Creative Insurgencies in Postdictatorial(ising) Brazil: Memory Conflicts, Artistic Practices, and Political Activism

Publication Type:
Thesis
Issue Date:
2023
Full metadata record
This thesis investigates the historical conditions for and creative practices around memory activism in post-dictatorial Brazil during and following the National Truth Commission (2012). Drawing on interviews with activists engaged in the struggle for memory, truth, and justice, the thesis examines the ways that collective memory regarding the dictatorship period (1964–1985) is disputed by non-State actors through creative modes of representation and performance, including street demonstrations, escrachos (public “naming and shaming”), critical toponymy, and urban installation. The thesis argues that young activists were impacted by State-sponsored initiatives, particularly those implemented from 2007 onwards, while seeking to extend its institutional limits to include popular participation.
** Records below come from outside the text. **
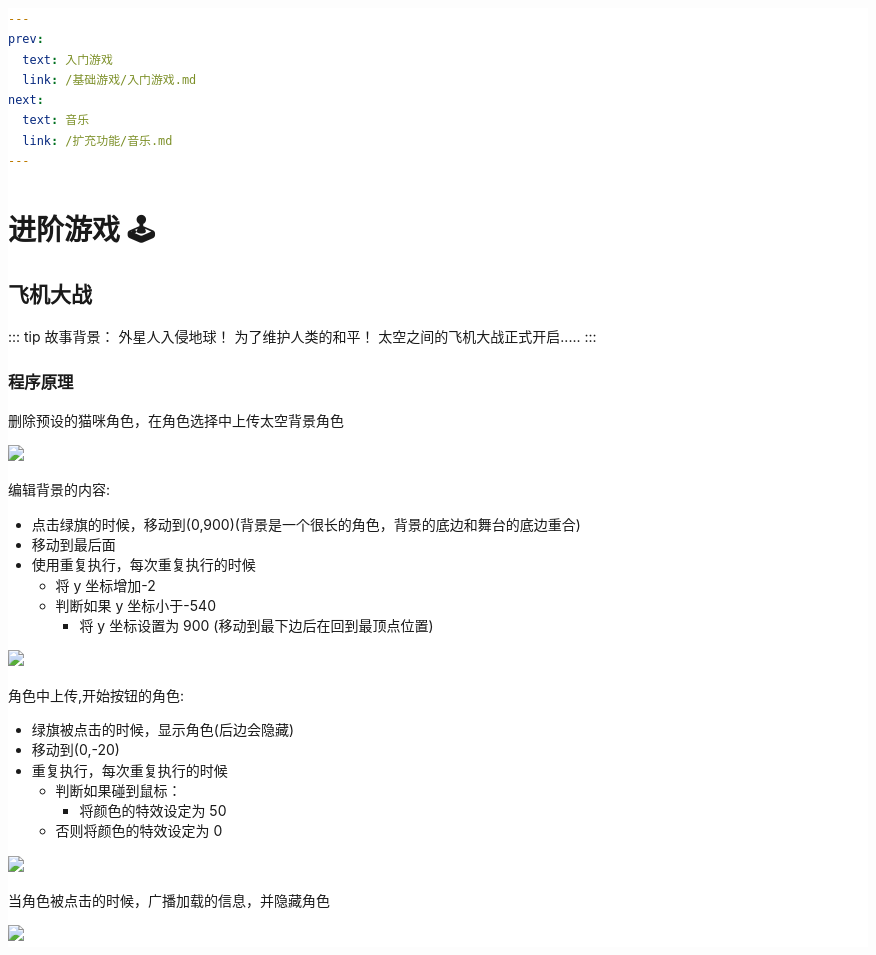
 ```yaml
---
prev:
  text: 入门游戏
  link: /基础游戏/入门游戏.md
next:
  text: 音乐
  link: /扩充功能/音乐.md
---
```


# 进阶游戏 🕹️

## 飞机大战

::: tip 故事背景：
外星人入侵地球！
为了维护人类的和平！
太空之间的飞机大战正式开启.....
:::

### 程序原理

删除预设的猫咪角色，在角色选择中上传太空背景角色

![](/Snipaste_2023-10-24_10-07-48.png)

编辑背景的内容:

- 点击绿旗的时候，移动到(0,900)(背景是一个很长的角色，背景的底边和舞台的底边重合)
- 移动到最后面
- 使用重复执行，每次重复执行的时候
  - 将 y 坐标增加-2
  - 判断如果 y 坐标小于-540
    - 将 y 坐标设置为 900 (移动到最下边后在回到最顶点位置)

![](/Snipaste_2023-10-24_10-11-38.png)

角色中上传,开始按钮的角色:

- 绿旗被点击的时候，显示角色(后边会隐藏)
- 移动到(0,-20)
- 重复执行，每次重复执行的时候
  - 判断如果碰到鼠标：
    - 将颜色的特效设定为 50
  - 否则将颜色的特效设定为 0

![](/Snipaste_2023-10-24_10-15-20.png)

当角色被点击的时候，广播加载的信息，并隐藏角色

![](/Snipaste_2023-10-24_10-17-30.png)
Working at the intersections of aesthetic experimentation and political expression, the activist collectives considered in this thesis also constructed critical dialogues between past and present, both by reworking critical art practices developed in the 1970s and by drawing attention to the legacies of the dictatorship period, including the continuing lack of accountability for many perpetrators of human rights violations. Drawing on frameworks from collective memory studies, studies in cultural trauma, and emerging scholarship on memory activism, the thesis demonstrates both the importance of State-led initiatives for reckoning with past State violence and its legacies in the present, and of participatory and public social actions to supplement and extend these State-led initiatives.